While the ITF's scheduling of the Davis Cup quarterfinals and semifinals for the week immediately following Wimbledon and the U.S. Open, respectively, seems abundantly cruel, it's that way because Nadal wanted it that way. These Davis Cup ties used to be scheduled two weeks after the Slams, but in October 2006, Nadal, along with 17 of the top 20 players, including Roger Federer and Andy Roddick, requested that the ITF move the ties up a week. The ITF acquiesced and the change was applied at the start of the 2009 season. Given his hand in setting the current schedule, Nadal's carping rings a bit hollow.

You are your own boss.

The top 30 players are required to play all four Slams, eight of the nine Masters 1000 events (Monte Carlo is optional) and four of the 11 ATP 500 events. Outside of that, it's all in the player's hands. Nadal has played 14 tournaments so far and two rounds of Davis Cup on top of that. Federer has played 13 tournaments and two rounds of Davis Cup, and Djokovic has played 12 tournaments (13 if you include Hopman Cup). All that is to say Nadal has played more than the other top guys and that's his choice. He doesn't have to. He didn't have to play Barcelona, Monte Carlo, Davis Cup or Queens, for example. I obviously understand the reasons why he did (warm-up, points, appearance fees, pride, history), but the fact remains he didn't have to. If you are as tired as you claim to be, then you need to manage your schedule better.

Don't play exhibitions.

I'm all for players doing whatever they want. I just take issue when they do whatever they want and then complain about the consequences. I don't feel bad for you if you eat four pounds of chocolate and then get a tummy ache. You probably shouldn't have eaten that much chocolate in the first place.

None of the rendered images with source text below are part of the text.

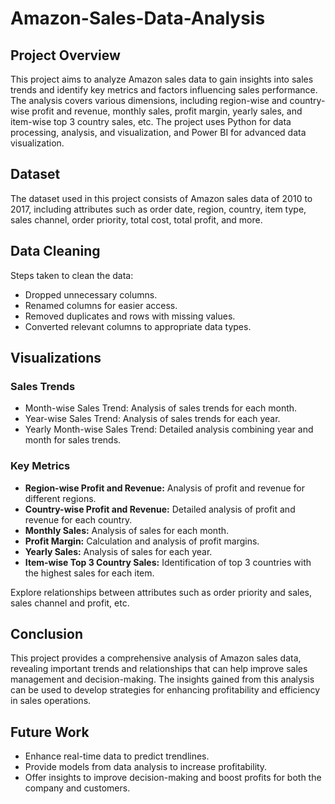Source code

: # Amazon-Sales-Data-Analysis
## Project Overview
This project aims to analyze Amazon sales data to gain insights into sales trends and identify key metrics and factors influencing sales performance. The analysis covers various dimensions, including region-wise and country-wise profit and revenue, monthly sales, profit margin, yearly sales, and item-wise top 3 country sales, etc. The project uses Python for data processing, analysis, and visualization, and Power BI for advanced data visualization.
## Dataset
The dataset used in this project consists of Amazon sales data of 2010 to 2017, including attributes such as order date, region, country, item type, sales channel, order priority, total cost, total profit, and more.
## Data Cleaning
Steps taken to clean the data:
- Dropped unnecessary columns.
- Renamed columns for easier access.
- Removed duplicates and rows with missing values.
- Converted relevant columns to appropriate data types.
## Visualizations
### Sales Trends
- Month-wise Sales Trend: Analysis of sales trends for each month.
- Year-wise Sales Trend: Analysis of sales trends for each year.
- Yearly Month-wise Sales Trend: Detailed analysis combining year and month for sales trends.
### Key Metrics
- **Region-wise Profit and Revenue:** Analysis of profit and revenue for different regions.
- **Country-wise Profit and Revenue:** Detailed analysis of profit and revenue for each country.
- **Monthly Sales:** Analysis of sales for each month.
- **Profit Margin:** Calculation and analysis of profit margins.
- **Yearly Sales:** Analysis of sales for each year.
- **Item-wise Top 3 Country Sales:** Identification of top 3 countries with the highest sales for each item.

Explore relationships between attributes such as order priority and sales, sales channel and profit, etc.
## Conclusion
This project provides a comprehensive analysis of Amazon sales data, revealing important trends and relationships that can help improve sales management and decision-making. The insights gained from this analysis can be used to develop strategies for enhancing profitability and efficiency in sales operations.
## Future Work
- Enhance real-time data to predict trendlines.
- Provide models from data analysis to increase profitability.
- Offer insights to improve decision-making and boost profits for both the company and customers.
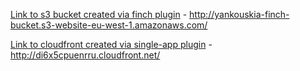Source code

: [Link to s3 bucket created via finch plugin](http://yankouskia-finch-bucket.s3-website-eu-west-1.amazonaws.com/) - http://yankouskia-finch-bucket.s3-website-eu-west-1.amazonaws.com/


[Link to cloudfront created via single-app plugin](http://yankouskia-finch-bucket.s3-website-eu-west-1.amazonaws.com/) - http://di6x5cpuenrru.cloudfront.net/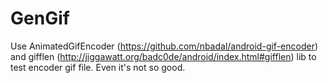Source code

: GenGif
======

Use AnimatedGifEncoder (https://github.com/nbadal/android-gif-encoder) 
and gifflen (http://jiggawatt.org/badc0de/android/index.html#gifflen)
lib to test encoder gif file. Even it's not so good.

So, again, there isn't a problem with players playing exhibitions if they want. Exhibition events provide exposure for the game and usually raise funds for charity, and the players pocket a little (or not so little) bit of cash for their efforts. But, Rafa, you flew from playing the final in Indian Wells on a Sunday to Colombia to play a South American exhibition with Djokovic the next day, and then flew back to the States to play Miami the following week. You can't tell me you had to do that. And you can't tell me that spending those four days resting instead of traveling between continents wouldn't have done your body good at the time.

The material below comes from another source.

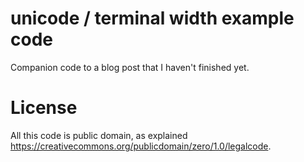 # unicode / terminal width example code

Companion code to a blog post that I haven't finished yet.

# License

All this code is public domain, as explained https://creativecommons.org/publicdomain/zero/1.0/legalcode.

There will always be critiques of the never-ending tennis schedule. There are just too many disparate interests pushing and pulling against each other. Top-ranked players want a light schedule because they're the ones doing the heavy lifting; lower-ranked players want a long, packed schedule because they need prize money. The ATP wants to sell the rights to as many tournaments as possible; and tournament directors want a return on their investment, and thus need the top players to show up to sell tickets.

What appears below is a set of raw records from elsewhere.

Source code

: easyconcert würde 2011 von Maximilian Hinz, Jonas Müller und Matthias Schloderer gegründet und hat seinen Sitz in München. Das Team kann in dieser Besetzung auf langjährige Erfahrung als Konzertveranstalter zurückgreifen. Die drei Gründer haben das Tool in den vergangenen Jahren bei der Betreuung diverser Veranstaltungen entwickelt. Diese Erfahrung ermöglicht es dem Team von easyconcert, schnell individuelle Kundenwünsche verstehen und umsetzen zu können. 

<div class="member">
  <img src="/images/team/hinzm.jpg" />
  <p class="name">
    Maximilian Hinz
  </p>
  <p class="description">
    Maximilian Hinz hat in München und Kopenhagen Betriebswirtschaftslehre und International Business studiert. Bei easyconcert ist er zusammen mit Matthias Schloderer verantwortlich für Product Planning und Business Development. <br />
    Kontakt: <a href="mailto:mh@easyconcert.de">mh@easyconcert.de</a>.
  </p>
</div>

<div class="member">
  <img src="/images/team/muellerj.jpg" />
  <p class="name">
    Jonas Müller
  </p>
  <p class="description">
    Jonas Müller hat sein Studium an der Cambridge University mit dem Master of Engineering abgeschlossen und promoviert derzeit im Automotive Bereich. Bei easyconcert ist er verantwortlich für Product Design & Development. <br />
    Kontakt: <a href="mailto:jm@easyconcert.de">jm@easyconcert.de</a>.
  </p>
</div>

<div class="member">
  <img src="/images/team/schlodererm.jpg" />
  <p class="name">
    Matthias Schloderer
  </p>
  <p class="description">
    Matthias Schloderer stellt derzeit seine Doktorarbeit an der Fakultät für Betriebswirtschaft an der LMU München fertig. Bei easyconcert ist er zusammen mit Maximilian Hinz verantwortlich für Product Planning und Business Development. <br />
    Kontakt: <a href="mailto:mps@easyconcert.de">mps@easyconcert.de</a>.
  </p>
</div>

There are solutions that would seem to appease all involved if everyone was willing to give a little. Fewer mandatory events would provide more flexibility to the top guys, a two-year ranking system would take the pressure off constantly having to defend points, and shortening the season by a week or two must be feasible. Do the players really need an empty week between Paris and the World Tour Finals? But, again, to get all the players on the same page seems nearly impossible. Cut a month off the schedule and you're talking about millions of dollars lost from all sides.